56th Mayor of Detroit, Michigan
- In office January 2, 1934 – January 3, 1938
- Preceded by: John W. Smith
- Succeeded by: Richard Reading
- In office May 10, 1933 – September 8, 1933
- Preceded by: Frank Murphy
- Succeeded by: John W. Smith

President of the Detroit City Council
- In office 1932 – May 1933

Personal details
- Born: February 28, 1902 Detroit, Michigan
- Died: October 31, 1950 (aged 48) Detroit, Michigan
- Parent: James J. Couzens (father);

= Frank Couzens =

American politician

Frank Couzens (February 28, 1902 - October 31, 1950) was the son of United States Senator James J. Couzens, and mayor of Detroit, Michigan during the 1930s.

==Early life==
Frank Couzens was born in Detroit on February 28, 1902, the son of businessman (and later mayor of Detroit and United States Senator) James J. Couzens. He went to Newman Preparatory School in New Jersey, then returned to Detroit to attend high school. After graduation, he worked as an apprentice in the building trades, then as an inspector for an architectural firm. In 1922, he formed his own building contractor firm.

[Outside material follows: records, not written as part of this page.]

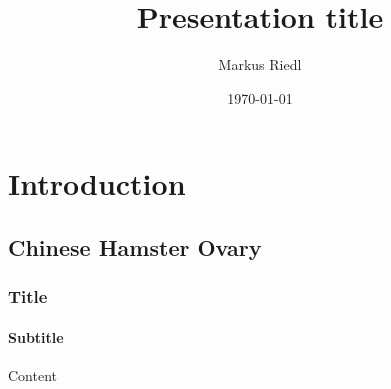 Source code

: \documentclass[aspectratio=169]{beamer}
\title{Presentation title}
\author{Markus Riedl}
\date{\today}
\begin{document}
\begin{frame}
\titlepage
\end{frame}

\section{Introduction}

\subsection{Chinese Hamster Ovary}

\begin{frame}
    \frametitle{Title}
    \framesubtitle{Subtitle}

    Content
\end{frame}
\end{document}

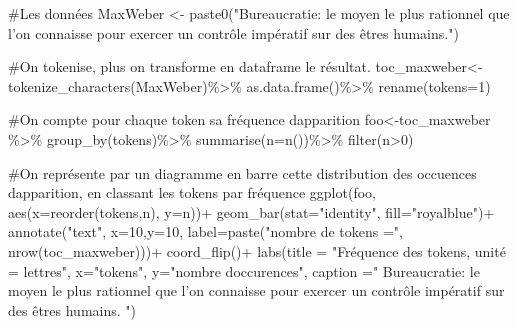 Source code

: \documentclass[
  letterpaper,
  DIV=11,
  numbers=noendperiod]{scrreprt}
\newenvironment{Shaded}{\begin{snugshade}}{\end{snugshade}}
\newcommand{\AttributeTok}[1]{\textcolor[rgb]{0.40,0.45,0.13}{#1}}
\newcommand{\CommentTok}[1]{\textcolor[rgb]{0.37,0.37,0.37}{#1}}
\newcommand{\DecValTok}[1]{\textcolor[rgb]{0.68,0.00,0.00}{#1}}
\newcommand{\FunctionTok}[1]{\textcolor[rgb]{0.28,0.35,0.67}{#1}}
\newcommand{\NormalTok}[1]{\textcolor[rgb]{0.00,0.23,0.31}{#1}}
\newcommand{\OtherTok}[1]{\textcolor[rgb]{0.00,0.23,0.31}{#1}}
\newcommand{\SpecialCharTok}[1]{\textcolor[rgb]{0.37,0.37,0.37}{#1}}
\newcommand{\StringTok}[1]{\textcolor[rgb]{0.13,0.47,0.30}{#1}}
\begin{document}
\begin{Shaded}
\begin{Highlighting}[]
\CommentTok{\#Les données}
\NormalTok{MaxWeber }\OtherTok{\textless{}{-}} \FunctionTok{paste0}\NormalTok{(}\StringTok{"Bureaucratie: le moyen le plus rationnel que l’on connaisse pour exercer un contrôle impératif sur des êtres humains."}\NormalTok{)}

\CommentTok{\#On tokenise, plus on transforme en dataframe le résultat.}
\NormalTok{toc\_maxweber}\OtherTok{\textless{}{-}}\FunctionTok{tokenize\_characters}\NormalTok{(MaxWeber)}\SpecialCharTok{\%\textgreater{}\%}
        \FunctionTok{as.data.frame}\NormalTok{()}\SpecialCharTok{\%\textgreater{}\%}
        \FunctionTok{rename}\NormalTok{(}\AttributeTok{tokens=}\DecValTok{1}\NormalTok{)}

\CommentTok{\#On compte pour chaque token sa fréquence d\textquotesingle{}apparition}
\NormalTok{foo}\OtherTok{\textless{}{-}}\NormalTok{toc\_maxweber }\SpecialCharTok{\%\textgreater{}\%} 
        \FunctionTok{group\_by}\NormalTok{(tokens)}\SpecialCharTok{\%\textgreater{}\%} 
        \FunctionTok{summarise}\NormalTok{(}\AttributeTok{n=}\FunctionTok{n}\NormalTok{())}\SpecialCharTok{\%\textgreater{}\%}
        \FunctionTok{filter}\NormalTok{(n}\SpecialCharTok{\textgreater{}}\DecValTok{0}\NormalTok{)}

\CommentTok{\#On représente par un diagramme en barre cette distribution des occuences d\textquotesingle{}apparition, en classant les tokens par fréquence}
\FunctionTok{ggplot}\NormalTok{(foo, }\FunctionTok{aes}\NormalTok{(}\AttributeTok{x=}\FunctionTok{reorder}\NormalTok{(tokens,n), }\AttributeTok{y=}\NormalTok{n))}\SpecialCharTok{+}
               \FunctionTok{geom\_bar}\NormalTok{(}\AttributeTok{stat=}\StringTok{"identity"}\NormalTok{, }\AttributeTok{fill=}\StringTok{"royalblue"}\NormalTok{)}\SpecialCharTok{+}
        \FunctionTok{annotate}\NormalTok{(}\StringTok{"text"}\NormalTok{, }\AttributeTok{x=}\DecValTok{10}\NormalTok{,}\AttributeTok{y=}\DecValTok{10}\NormalTok{, }\AttributeTok{label=}\FunctionTok{paste}\NormalTok{(}\StringTok{"nombre de tokens ="}\NormalTok{, }\FunctionTok{nrow}\NormalTok{(toc\_maxweber)))}\SpecialCharTok{+}
               \FunctionTok{coord\_flip}\NormalTok{()}\SpecialCharTok{+}
        \FunctionTok{labs}\NormalTok{(}\AttributeTok{title =} \StringTok{"Fréquence des tokens, unité = lettres"}\NormalTok{, }
             \AttributeTok{x=}\StringTok{"tokens"}\NormalTok{, }
             \AttributeTok{y=}\StringTok{"nombre d\textquotesingle{}occurences"}\NormalTok{, }
             \AttributeTok{caption =}\StringTok{" \textquotesingle{}Bureaucratie: le moyen le plus rationnel que l’on connaisse pour exercer un contrôle impératif sur des êtres humains.\textquotesingle{} "}\NormalTok{)}
\end{Highlighting}
\end{Shaded}
\end{document}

Frank Couzens married Margaret Lang in 1922; the couple had four sons: Frank Couzens Jr., James Couzens II, Homer J. Couzens, and George L. Couzens; and three daughters: Mrs. Edward C. Roney, Mary Elizabeth Couzens, and Barbara Ann Couzens.

==Politics==
In 1928, then-mayor John C. Lodge appointed Couzens a member of the Detroit Street Railways Commission. He was fired by the next mayor, Charles Bowles, in 1930 after opposing Bowles's effort to raise the streetcar fare. However, the deeply unpopular Bowles was recalled from office, and Frank Murphy reinstated Couzens.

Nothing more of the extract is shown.